# TASK REQUIREMENTS
Among the entries below, only the lines starting at the one with "标题：XML 和 Java 技术：低级或高级的 XML API？" and ending at the one with "标题：Rational 测试**解决方案**", both included, are to be printed exactly.

(Saved entries)
* * * * * * *

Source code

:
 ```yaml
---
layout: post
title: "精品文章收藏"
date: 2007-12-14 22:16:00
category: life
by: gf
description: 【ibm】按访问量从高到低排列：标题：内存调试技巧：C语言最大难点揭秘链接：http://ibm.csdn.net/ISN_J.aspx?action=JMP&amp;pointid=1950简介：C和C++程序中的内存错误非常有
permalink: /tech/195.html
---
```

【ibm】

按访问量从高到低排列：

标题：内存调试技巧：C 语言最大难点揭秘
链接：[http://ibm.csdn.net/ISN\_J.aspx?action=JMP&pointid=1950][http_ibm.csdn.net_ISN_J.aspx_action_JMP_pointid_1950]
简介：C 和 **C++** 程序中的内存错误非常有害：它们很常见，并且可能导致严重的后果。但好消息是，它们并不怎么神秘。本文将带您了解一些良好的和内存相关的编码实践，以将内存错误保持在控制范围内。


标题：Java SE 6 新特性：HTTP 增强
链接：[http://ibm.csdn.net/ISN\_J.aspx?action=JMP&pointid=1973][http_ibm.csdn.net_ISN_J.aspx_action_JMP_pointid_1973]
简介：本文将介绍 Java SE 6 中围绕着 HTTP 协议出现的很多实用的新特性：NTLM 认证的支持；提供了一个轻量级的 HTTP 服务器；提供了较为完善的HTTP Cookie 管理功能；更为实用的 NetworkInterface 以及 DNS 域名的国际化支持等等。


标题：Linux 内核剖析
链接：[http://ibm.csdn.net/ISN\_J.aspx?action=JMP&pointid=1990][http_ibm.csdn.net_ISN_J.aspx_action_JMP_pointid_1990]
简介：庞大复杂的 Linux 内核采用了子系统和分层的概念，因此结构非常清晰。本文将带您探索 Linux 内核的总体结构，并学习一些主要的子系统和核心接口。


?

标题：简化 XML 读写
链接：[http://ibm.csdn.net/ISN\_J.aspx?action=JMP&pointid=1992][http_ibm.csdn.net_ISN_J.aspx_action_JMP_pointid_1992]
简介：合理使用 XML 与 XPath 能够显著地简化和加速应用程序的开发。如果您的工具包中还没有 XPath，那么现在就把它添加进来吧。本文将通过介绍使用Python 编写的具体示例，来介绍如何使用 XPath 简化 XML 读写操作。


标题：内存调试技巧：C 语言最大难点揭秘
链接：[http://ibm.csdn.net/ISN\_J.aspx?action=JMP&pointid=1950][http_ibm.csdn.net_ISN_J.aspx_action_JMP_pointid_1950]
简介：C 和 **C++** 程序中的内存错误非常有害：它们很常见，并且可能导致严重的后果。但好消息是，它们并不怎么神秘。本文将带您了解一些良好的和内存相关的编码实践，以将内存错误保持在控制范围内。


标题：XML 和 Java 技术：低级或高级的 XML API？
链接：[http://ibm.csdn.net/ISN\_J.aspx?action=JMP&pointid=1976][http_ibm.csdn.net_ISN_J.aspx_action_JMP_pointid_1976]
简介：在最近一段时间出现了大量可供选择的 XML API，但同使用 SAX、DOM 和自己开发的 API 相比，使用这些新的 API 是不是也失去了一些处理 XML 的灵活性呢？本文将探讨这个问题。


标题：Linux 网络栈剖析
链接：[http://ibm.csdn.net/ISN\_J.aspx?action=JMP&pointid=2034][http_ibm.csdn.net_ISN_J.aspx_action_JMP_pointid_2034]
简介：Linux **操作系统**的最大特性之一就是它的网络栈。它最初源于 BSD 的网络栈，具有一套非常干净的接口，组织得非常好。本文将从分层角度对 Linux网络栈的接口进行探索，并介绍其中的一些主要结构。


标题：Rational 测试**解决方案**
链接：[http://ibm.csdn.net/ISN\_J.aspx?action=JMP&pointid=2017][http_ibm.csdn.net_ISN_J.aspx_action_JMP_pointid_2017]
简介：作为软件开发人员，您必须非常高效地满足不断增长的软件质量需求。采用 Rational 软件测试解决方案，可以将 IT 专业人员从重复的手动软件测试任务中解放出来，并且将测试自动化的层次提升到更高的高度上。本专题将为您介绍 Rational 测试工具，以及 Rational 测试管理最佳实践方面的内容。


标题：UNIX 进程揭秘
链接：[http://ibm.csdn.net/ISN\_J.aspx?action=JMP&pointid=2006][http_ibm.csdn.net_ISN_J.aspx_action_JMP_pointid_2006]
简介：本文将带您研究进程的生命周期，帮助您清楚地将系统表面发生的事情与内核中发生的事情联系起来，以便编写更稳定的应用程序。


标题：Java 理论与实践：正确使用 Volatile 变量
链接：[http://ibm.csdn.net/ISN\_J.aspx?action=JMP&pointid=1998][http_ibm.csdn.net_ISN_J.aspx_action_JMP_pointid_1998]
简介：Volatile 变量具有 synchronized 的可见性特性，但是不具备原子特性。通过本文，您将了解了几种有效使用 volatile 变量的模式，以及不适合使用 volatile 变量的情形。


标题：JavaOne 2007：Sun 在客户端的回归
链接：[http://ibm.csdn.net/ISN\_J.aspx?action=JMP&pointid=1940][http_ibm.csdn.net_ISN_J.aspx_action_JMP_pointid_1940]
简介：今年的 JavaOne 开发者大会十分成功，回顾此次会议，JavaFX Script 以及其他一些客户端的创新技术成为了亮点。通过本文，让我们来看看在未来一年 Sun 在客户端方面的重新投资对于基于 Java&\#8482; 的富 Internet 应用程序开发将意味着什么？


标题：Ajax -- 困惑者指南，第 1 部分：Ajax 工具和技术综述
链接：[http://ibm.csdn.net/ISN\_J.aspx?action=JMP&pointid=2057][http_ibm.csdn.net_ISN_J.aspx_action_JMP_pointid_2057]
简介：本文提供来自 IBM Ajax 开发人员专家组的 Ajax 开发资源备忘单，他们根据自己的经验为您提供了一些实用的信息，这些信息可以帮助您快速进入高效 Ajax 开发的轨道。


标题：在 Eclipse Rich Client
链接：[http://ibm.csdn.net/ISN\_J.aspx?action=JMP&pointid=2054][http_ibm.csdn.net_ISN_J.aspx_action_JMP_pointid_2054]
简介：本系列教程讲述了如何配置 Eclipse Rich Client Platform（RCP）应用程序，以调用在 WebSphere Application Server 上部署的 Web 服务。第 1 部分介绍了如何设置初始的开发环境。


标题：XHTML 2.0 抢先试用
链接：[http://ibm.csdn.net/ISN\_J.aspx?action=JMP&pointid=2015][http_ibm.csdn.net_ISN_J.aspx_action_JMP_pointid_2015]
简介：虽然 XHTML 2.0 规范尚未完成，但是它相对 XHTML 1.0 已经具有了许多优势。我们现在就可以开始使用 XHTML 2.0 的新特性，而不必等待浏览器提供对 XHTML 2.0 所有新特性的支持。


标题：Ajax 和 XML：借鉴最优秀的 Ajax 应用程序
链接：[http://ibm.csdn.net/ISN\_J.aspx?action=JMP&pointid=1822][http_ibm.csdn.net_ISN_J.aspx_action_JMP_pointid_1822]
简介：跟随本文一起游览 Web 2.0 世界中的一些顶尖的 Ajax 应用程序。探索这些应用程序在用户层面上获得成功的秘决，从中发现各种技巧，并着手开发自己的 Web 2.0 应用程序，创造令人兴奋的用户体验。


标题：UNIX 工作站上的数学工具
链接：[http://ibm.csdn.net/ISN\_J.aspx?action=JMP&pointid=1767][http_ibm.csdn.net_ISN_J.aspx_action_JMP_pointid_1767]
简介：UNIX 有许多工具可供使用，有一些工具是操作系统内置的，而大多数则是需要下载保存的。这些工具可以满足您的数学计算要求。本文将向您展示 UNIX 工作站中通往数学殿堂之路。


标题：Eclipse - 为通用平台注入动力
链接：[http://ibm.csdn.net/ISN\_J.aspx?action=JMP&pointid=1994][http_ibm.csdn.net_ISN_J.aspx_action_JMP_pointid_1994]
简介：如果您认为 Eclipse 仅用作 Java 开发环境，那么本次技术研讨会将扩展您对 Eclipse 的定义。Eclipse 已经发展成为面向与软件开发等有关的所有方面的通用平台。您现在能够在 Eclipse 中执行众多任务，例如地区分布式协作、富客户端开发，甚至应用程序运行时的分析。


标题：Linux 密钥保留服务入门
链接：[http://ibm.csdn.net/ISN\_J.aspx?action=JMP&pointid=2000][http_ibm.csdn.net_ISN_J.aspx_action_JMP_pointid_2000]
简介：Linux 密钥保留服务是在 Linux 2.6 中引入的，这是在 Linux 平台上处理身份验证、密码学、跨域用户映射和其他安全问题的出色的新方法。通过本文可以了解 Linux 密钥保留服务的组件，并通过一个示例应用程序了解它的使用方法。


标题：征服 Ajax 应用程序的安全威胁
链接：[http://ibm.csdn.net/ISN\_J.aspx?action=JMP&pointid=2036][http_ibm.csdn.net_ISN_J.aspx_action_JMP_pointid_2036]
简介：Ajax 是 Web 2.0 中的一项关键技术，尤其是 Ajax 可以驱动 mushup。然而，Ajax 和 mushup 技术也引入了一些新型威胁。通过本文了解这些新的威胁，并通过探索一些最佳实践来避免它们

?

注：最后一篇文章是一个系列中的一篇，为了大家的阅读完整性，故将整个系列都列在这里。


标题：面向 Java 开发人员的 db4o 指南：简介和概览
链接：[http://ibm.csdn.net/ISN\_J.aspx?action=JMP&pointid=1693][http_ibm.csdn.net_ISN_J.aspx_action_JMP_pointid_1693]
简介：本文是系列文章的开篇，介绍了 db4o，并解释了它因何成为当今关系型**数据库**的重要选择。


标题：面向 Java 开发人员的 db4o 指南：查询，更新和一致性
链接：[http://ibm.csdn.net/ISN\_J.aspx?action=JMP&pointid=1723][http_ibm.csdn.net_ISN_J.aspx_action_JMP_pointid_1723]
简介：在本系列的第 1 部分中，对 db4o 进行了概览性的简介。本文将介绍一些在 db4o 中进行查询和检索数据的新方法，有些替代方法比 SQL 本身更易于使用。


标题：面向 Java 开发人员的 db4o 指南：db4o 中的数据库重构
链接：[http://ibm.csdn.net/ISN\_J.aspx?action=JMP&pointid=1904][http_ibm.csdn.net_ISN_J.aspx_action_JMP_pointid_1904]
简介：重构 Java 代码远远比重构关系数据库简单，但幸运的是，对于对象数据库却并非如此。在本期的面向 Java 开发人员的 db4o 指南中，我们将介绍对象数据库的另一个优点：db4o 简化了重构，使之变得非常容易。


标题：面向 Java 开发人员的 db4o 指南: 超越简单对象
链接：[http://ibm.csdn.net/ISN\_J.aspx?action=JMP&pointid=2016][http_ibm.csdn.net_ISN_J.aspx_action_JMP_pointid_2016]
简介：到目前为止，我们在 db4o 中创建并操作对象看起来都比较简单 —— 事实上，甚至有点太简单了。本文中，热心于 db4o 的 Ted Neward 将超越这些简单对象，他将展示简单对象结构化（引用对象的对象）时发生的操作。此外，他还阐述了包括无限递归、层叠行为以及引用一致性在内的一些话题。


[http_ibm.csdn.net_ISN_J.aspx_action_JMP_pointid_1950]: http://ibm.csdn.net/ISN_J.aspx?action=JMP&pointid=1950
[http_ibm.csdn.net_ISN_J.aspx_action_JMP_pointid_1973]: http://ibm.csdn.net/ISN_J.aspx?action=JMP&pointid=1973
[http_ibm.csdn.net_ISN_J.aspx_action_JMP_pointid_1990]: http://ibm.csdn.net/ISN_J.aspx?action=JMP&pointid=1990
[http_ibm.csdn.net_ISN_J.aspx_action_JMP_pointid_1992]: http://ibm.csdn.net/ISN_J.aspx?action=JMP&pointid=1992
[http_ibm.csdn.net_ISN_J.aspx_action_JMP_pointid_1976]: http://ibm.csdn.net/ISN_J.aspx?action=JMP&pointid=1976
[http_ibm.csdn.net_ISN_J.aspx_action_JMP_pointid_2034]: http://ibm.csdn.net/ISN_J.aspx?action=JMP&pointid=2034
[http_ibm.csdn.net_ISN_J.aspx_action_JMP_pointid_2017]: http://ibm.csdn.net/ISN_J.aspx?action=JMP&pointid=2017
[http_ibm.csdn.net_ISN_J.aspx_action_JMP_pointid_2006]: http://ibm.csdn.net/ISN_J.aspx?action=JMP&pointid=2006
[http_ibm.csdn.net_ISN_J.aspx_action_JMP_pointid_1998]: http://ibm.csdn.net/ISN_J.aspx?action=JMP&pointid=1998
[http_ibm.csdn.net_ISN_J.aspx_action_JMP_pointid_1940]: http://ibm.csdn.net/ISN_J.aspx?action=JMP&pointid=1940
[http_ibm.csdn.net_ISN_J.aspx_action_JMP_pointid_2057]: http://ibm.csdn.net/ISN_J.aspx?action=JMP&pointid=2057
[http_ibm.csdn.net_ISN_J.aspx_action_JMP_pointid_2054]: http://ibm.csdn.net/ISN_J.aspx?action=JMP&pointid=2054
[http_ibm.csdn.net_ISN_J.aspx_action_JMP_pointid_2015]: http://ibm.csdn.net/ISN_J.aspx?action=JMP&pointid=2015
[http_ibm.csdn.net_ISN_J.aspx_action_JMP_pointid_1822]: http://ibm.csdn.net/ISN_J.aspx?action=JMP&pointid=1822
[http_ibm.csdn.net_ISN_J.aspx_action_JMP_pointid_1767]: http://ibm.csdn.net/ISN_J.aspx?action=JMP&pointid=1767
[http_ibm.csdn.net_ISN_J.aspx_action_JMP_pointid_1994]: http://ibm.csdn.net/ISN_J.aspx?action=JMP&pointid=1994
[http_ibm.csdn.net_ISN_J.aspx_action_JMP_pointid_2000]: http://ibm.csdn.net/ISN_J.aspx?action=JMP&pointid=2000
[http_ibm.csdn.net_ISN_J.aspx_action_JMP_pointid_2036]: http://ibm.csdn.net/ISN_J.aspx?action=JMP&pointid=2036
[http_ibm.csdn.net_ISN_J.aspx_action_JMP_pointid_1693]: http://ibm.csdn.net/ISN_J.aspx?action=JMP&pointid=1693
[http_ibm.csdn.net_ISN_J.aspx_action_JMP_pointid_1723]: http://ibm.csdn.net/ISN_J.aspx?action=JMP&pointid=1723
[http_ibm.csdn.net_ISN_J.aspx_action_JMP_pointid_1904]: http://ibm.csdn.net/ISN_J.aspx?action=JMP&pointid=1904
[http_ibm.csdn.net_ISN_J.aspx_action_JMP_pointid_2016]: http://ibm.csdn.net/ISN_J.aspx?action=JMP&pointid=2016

* * * * * * *

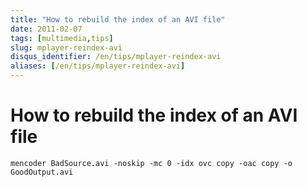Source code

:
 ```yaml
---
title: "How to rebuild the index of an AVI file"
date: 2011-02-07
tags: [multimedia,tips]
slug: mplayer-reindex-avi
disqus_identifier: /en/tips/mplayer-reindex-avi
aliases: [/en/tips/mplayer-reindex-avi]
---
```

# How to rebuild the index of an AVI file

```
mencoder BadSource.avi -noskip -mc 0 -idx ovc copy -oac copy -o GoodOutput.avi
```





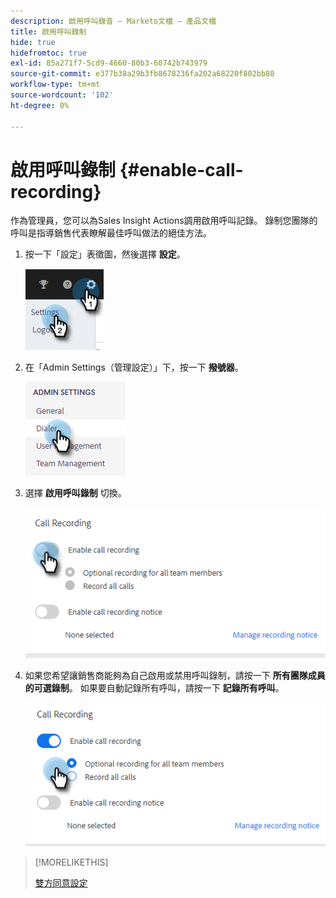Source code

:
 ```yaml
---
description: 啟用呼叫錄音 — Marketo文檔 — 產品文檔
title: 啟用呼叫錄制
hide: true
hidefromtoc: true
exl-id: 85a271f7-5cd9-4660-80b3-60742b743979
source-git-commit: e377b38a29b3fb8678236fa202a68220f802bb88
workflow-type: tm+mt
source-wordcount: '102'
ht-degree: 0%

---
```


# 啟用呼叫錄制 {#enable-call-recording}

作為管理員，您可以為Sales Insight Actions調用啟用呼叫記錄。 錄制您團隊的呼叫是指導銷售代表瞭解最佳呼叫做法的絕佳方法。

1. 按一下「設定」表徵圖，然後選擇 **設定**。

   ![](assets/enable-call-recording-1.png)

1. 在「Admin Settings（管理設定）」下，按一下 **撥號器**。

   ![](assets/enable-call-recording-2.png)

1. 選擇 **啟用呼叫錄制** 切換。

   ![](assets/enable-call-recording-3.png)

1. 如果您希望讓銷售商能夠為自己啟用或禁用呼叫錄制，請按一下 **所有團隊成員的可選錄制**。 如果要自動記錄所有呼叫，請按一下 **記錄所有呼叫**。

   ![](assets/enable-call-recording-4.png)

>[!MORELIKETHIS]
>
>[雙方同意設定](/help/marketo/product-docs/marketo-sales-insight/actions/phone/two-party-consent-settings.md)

* * * * * * *

# RESULT
标题：XML 和 Java 技术：低级或高级的 XML API？
链接：[http://ibm.csdn.net/ISN\_J.aspx?action=JMP&pointid=1976][http_ibm.csdn.net_ISN_J.aspx_action_JMP_pointid_1976]
简介：在最近一段时间出现了大量可供选择的 XML API，但同使用 SAX、DOM 和自己开发的 API 相比，使用这些新的 API 是不是也失去了一些处理 XML 的灵活性呢？本文将探讨这个问题。


标题：Linux 网络栈剖析
链接：[http://ibm.csdn.net/ISN\_J.aspx?action=JMP&pointid=2034][http_ibm.csdn.net_ISN_J.aspx_action_JMP_pointid_2034]
简介：Linux **操作系统**的最大特性之一就是它的网络栈。它最初源于 BSD 的网络栈，具有一套非常干净的接口，组织得非常好。本文将从分层角度对 Linux网络栈的接口进行探索，并介绍其中的一些主要结构。


标题：Rational 测试**解决方案**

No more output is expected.